Lionhead founder Peter Molynuex said that traditionally indie-friendly platforms, such as Android and the App Store, offer a “window of opportunity” for small developers.
“But here’s the problem,” he said. “We are just one or two games of high production quality away from all this coming to an end.
“That’s my belief. It’s inevitable that a Star Wars or Disney game, a five million dollar iPhone project, will be released. And when it does, consumers are going to like it.”
In a wide-ranging interview with Develop, Molyneux was asked specifically about ex-Fable designer Dene Carter’s recent departure from the company (a move made for Carter to set up his own iPhone studio).
“He’s amazingly talented,” said Molyneux of Carter.
“Dene was around in the late eighties and was part of that [eighties bedroom coder era]. He was actually the designer of the first game I ever worked on.

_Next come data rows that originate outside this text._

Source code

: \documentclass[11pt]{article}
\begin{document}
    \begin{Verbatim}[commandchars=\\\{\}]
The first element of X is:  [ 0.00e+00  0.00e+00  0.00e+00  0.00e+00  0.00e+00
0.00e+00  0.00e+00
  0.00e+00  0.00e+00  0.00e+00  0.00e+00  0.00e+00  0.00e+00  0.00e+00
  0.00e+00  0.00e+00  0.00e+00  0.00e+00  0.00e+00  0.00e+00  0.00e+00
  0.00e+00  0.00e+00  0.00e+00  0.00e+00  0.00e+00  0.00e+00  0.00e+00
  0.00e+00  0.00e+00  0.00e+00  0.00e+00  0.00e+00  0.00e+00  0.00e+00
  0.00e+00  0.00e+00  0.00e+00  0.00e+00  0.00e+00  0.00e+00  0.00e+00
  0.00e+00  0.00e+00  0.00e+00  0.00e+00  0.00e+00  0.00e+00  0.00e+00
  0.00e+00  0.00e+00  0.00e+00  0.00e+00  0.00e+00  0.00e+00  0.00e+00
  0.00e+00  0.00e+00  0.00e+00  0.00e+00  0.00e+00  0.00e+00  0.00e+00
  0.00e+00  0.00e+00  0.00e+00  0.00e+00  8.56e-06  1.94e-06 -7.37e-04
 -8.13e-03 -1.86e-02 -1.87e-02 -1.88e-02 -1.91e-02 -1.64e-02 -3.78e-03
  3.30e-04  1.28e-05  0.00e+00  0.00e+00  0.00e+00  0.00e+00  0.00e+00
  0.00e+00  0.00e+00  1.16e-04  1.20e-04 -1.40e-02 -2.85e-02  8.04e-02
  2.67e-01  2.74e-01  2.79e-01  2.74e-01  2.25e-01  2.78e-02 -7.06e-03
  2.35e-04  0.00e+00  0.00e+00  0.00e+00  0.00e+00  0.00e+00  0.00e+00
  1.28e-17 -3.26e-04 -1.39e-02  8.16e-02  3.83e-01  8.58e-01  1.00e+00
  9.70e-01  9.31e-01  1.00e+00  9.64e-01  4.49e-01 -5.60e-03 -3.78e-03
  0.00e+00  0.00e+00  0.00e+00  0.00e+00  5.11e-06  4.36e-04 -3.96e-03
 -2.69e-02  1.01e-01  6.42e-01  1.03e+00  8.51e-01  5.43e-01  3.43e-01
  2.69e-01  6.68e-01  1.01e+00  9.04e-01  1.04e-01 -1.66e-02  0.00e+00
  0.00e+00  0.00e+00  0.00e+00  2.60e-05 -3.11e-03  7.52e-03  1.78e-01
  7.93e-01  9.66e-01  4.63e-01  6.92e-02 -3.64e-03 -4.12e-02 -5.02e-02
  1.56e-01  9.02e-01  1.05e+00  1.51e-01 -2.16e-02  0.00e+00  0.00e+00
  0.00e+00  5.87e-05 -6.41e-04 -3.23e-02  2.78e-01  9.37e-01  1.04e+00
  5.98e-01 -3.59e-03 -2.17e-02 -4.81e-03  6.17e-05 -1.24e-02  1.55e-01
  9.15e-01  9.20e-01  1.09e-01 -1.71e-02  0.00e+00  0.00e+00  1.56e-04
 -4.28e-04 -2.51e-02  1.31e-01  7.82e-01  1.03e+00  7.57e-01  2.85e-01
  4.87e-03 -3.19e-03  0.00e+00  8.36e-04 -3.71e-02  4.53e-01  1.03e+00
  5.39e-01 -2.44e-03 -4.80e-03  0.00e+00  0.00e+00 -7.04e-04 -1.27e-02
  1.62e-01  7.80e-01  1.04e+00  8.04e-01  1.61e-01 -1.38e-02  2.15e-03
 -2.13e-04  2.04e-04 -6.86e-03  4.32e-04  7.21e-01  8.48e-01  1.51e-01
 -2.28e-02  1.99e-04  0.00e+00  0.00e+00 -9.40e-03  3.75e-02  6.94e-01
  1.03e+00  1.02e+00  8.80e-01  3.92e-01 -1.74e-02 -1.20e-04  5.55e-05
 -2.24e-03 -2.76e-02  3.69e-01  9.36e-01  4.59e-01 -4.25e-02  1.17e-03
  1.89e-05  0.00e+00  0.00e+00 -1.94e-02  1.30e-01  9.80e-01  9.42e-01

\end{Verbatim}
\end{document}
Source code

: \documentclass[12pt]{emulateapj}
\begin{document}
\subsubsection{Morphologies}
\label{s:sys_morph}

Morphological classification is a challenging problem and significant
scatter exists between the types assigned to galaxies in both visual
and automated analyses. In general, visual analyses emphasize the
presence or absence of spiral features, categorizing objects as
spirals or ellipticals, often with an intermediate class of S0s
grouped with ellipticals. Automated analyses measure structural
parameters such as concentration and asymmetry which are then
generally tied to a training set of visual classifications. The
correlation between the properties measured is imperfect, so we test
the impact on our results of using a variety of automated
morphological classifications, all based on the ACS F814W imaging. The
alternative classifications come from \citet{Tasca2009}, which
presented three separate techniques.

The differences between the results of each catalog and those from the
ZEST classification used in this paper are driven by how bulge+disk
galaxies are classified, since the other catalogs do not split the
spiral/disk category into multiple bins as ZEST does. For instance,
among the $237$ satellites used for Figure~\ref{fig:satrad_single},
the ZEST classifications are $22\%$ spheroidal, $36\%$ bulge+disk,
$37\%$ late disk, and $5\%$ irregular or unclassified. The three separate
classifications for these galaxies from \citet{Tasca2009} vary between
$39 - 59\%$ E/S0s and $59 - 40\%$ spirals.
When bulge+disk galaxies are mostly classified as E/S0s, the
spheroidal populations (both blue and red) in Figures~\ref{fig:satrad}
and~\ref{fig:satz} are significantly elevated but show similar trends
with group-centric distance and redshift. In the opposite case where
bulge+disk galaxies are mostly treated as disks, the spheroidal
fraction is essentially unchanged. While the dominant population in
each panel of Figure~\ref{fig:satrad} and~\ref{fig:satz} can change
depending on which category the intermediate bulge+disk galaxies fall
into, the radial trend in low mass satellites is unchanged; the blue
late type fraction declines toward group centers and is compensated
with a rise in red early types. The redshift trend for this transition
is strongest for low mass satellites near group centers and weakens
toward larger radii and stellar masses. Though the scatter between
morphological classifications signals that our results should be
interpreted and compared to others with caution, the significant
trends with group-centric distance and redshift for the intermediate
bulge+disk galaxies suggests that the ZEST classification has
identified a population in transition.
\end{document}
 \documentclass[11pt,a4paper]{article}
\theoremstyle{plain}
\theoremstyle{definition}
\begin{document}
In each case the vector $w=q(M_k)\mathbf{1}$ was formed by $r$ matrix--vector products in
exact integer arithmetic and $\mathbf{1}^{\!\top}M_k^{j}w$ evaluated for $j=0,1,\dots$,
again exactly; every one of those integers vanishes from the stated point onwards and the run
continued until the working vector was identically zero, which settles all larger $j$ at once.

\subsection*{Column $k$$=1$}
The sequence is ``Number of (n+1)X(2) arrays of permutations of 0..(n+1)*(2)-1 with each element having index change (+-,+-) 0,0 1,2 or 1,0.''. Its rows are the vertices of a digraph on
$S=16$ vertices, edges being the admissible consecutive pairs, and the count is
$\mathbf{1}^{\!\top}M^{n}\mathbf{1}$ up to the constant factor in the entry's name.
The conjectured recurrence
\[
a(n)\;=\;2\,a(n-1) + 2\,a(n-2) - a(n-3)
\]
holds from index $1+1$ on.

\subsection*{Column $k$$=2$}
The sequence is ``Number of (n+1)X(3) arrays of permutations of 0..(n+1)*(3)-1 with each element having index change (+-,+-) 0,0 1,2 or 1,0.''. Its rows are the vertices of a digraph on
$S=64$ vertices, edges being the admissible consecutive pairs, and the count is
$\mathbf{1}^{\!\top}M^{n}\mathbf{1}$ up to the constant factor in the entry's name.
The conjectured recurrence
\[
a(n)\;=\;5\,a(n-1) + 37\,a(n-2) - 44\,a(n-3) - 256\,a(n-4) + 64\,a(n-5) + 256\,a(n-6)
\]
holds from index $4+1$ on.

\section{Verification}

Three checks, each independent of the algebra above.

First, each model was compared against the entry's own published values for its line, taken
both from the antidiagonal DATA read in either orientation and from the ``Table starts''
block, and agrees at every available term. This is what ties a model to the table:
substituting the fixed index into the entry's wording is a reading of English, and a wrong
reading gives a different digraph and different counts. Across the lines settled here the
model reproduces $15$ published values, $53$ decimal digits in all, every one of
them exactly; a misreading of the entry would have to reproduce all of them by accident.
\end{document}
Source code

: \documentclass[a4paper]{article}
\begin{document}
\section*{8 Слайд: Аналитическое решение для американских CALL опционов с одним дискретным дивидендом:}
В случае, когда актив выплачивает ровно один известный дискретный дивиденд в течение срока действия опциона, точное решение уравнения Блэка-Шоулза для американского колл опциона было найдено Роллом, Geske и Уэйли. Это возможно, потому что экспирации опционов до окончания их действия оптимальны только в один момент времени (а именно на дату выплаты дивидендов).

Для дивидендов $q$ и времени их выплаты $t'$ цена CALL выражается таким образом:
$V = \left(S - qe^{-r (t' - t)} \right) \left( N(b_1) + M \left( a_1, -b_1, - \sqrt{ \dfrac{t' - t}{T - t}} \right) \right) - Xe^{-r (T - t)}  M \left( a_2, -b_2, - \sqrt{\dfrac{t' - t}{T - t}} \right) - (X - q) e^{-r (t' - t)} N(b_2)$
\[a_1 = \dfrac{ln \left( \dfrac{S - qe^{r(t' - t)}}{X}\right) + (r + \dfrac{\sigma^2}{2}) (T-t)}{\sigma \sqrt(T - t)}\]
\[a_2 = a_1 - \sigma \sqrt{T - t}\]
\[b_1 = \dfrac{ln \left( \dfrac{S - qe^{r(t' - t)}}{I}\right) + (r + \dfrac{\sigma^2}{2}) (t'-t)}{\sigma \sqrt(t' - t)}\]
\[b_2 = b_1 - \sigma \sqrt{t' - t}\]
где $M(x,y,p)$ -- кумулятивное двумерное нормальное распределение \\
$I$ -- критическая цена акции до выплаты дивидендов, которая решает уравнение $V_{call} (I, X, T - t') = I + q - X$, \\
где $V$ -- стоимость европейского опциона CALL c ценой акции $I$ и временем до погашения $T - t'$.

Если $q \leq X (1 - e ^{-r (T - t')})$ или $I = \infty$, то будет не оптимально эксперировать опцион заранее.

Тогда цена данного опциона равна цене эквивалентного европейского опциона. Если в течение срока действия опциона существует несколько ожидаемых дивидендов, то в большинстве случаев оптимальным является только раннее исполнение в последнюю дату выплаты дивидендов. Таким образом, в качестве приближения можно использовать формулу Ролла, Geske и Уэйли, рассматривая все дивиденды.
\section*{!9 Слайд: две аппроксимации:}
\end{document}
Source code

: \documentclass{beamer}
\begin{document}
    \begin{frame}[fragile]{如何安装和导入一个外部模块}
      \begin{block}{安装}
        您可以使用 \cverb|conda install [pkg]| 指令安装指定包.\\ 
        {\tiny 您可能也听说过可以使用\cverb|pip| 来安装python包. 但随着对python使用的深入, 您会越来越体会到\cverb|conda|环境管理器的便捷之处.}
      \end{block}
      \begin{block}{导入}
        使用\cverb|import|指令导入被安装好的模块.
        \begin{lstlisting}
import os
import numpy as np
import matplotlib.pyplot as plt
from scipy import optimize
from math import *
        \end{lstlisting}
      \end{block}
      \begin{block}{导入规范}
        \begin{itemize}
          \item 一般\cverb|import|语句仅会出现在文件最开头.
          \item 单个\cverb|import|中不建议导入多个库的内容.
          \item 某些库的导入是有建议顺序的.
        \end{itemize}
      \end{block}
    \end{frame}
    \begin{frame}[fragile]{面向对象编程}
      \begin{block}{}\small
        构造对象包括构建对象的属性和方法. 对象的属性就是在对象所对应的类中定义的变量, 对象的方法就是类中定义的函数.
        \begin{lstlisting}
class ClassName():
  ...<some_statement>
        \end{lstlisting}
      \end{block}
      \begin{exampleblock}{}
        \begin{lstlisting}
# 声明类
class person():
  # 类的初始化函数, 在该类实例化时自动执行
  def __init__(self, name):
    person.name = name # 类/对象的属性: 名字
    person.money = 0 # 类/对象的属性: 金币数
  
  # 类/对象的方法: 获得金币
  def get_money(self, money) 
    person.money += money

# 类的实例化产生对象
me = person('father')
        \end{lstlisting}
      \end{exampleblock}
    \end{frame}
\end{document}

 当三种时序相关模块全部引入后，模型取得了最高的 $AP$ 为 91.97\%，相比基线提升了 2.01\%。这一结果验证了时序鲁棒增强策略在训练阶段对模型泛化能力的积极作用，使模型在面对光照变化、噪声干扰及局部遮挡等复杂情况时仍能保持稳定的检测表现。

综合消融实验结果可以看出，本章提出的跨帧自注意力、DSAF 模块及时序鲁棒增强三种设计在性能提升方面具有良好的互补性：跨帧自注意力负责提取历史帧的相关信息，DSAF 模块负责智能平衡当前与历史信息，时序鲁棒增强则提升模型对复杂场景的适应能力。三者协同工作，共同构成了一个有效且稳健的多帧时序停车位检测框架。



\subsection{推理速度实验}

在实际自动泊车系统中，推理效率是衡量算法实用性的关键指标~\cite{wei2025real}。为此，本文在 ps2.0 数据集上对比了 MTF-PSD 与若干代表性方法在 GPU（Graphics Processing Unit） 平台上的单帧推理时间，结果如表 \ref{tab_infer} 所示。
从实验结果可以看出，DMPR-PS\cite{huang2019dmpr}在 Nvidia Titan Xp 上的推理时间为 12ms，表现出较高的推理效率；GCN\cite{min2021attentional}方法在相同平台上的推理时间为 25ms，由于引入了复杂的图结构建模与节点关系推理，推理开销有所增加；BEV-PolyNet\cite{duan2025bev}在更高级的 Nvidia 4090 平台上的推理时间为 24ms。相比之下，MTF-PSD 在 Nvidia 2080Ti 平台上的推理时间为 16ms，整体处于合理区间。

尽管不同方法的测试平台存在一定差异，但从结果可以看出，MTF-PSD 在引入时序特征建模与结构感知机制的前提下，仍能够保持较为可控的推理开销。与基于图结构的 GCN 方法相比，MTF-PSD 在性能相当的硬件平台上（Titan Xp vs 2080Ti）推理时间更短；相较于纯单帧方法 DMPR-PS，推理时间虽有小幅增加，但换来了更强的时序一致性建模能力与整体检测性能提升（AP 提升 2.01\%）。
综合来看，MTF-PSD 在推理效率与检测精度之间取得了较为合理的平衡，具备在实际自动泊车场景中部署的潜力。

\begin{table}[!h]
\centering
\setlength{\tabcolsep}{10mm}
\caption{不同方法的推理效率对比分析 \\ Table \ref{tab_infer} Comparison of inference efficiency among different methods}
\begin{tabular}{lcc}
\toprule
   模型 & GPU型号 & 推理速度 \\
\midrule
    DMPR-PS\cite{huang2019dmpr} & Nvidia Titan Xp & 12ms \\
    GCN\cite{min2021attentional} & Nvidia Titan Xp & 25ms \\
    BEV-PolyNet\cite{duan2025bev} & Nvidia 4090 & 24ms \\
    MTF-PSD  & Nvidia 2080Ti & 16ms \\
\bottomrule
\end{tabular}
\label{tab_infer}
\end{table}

“I got into this business by converting a game from the Commodore 64 to the Amiga, and it turned out that Dene was the bloke who designed it.”
Carter left Lionhead in May 2009 to set up his own iPhone studio, Fluttermind, and Molyneux said the designer’s new battleground is a “brilliant opportunity for people to get a foot in the door and establish their name”.
Yet he added: “Don’t expect this to last forever. Triple-A is here to stay. When TV came along it didn’t replace the movie industry. Social gaming is like TV. It is going to co-exist because, frankly, there’s too much money in it.
“Slowly the publishers are moving in on this space. They will nibble away at the market.